I dusted off the Facebook
group I set up in protest about Mushy pea-gate and changed its name to The Goose Fair ‘Proper’ Mushy Pea Stall Appreciation Society of Nottingham and then
invited a load of my Nottingham friends list to it, only to find that some of
these people had already left the group and as such can’t be re-added. To my
mind this is somewhat unpatriotic, I know that isn’t the right word but you
know what I mean.
To open a mushy pea shop in
Hockley would be a massive financial risk and one for which I would have to
talk to a very understanding bank manager to be granted a loan. I doubt enough
people these days give enough of a shit for a Kickstarter campaign or similar. I
also doubt that it would fall within the interests of any worthy organisation within
Hockley who throw money at creative ideas, so unfortunately it won’t happen.

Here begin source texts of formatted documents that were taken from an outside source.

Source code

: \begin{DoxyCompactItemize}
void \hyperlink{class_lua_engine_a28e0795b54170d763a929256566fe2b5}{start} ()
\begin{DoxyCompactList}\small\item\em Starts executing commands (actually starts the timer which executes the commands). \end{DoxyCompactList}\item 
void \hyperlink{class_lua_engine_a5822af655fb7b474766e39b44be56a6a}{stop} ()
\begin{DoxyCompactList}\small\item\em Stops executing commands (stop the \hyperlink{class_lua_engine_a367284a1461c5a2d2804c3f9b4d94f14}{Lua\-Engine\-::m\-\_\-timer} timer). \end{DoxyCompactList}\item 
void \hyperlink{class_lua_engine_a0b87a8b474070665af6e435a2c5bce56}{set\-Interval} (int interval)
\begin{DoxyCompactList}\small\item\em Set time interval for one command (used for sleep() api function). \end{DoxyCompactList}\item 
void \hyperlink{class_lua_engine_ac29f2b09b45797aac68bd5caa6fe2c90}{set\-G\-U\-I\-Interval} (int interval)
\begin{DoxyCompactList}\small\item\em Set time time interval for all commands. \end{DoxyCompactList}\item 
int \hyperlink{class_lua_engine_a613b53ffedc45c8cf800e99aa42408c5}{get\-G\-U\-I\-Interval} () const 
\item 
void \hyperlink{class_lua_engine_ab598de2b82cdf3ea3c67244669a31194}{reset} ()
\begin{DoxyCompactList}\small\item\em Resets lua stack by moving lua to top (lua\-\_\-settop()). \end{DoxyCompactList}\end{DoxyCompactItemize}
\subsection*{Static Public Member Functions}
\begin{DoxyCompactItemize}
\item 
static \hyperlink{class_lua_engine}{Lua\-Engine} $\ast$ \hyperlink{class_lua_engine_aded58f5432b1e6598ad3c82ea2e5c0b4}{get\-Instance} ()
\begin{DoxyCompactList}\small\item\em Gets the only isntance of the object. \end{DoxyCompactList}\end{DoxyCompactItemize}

My vision was for a small unit
that would be stripped to give it an industrial feel, bare brick walls and
exposed pipes and beams, the same look that Urban Outfitters spent a fortune
trying to replicate. Nothing apart from bowls of mushy peas would be available
to eat, with a bowl and ladle of mint sauce on the counter along with a bottle
of vinegar, (also a pot of pepper as some people like that, although the last
time my dad saw someone put pepper on his peas at Goose Fair he drew my
attention to it by saying “look at him putting pepper on his peas, dirty
bastard”). The only drinks would be tea and coffee (although I echo my dad’s
sentiments as far as drinking coffee with mushy peas is concerned) and I might
stretch to allow a range of soft drinks. By soft drinks I mean cans of Coke and
lemonade and none of your ridiculous pomegranate and marmalade flavoured spring
water or other such bollocks. in keeping with trying to attract the
slightly-too-short tight trousers and daft hat brigade I would put free wifi in
(the cybercafé seems like something from Victorian times now doesn’t it?) but I
will insist that the background music is strictly ‘fairground’; 1950s rock and
roll with a smattering of 1960s pop.
When I was in the hipster pub
last weekend, I had to wonder where their money came from. I imagine they all work
in those open plan offices where everyone plays on space hoppers all day
without doing any proper work, and when asked they will say that they work in
something that at first hearing you wonder if it really exists. Although these
businesses only last a few months, there seems to be plenty of disposable
pounds and pence to chuck around while it lasts. This could be the reason that
pretentious shops have a tendency to ‘pop up’ as quickly as they do pop off. Is
Hockley ready for a mushy pea shop? Realistically I would say no, but what if I
called it ‘The Pop-Up Organic Craft Vintage Handmade Compacted Petit Pois in a
Mint Infused Vinaigrette Boutique’ and charged a tenner a bowl? Not such a pipe
dream now, Hockley being a place where good ideas go to get stolen and used
with no payment or credit, I expect it will be open in a week.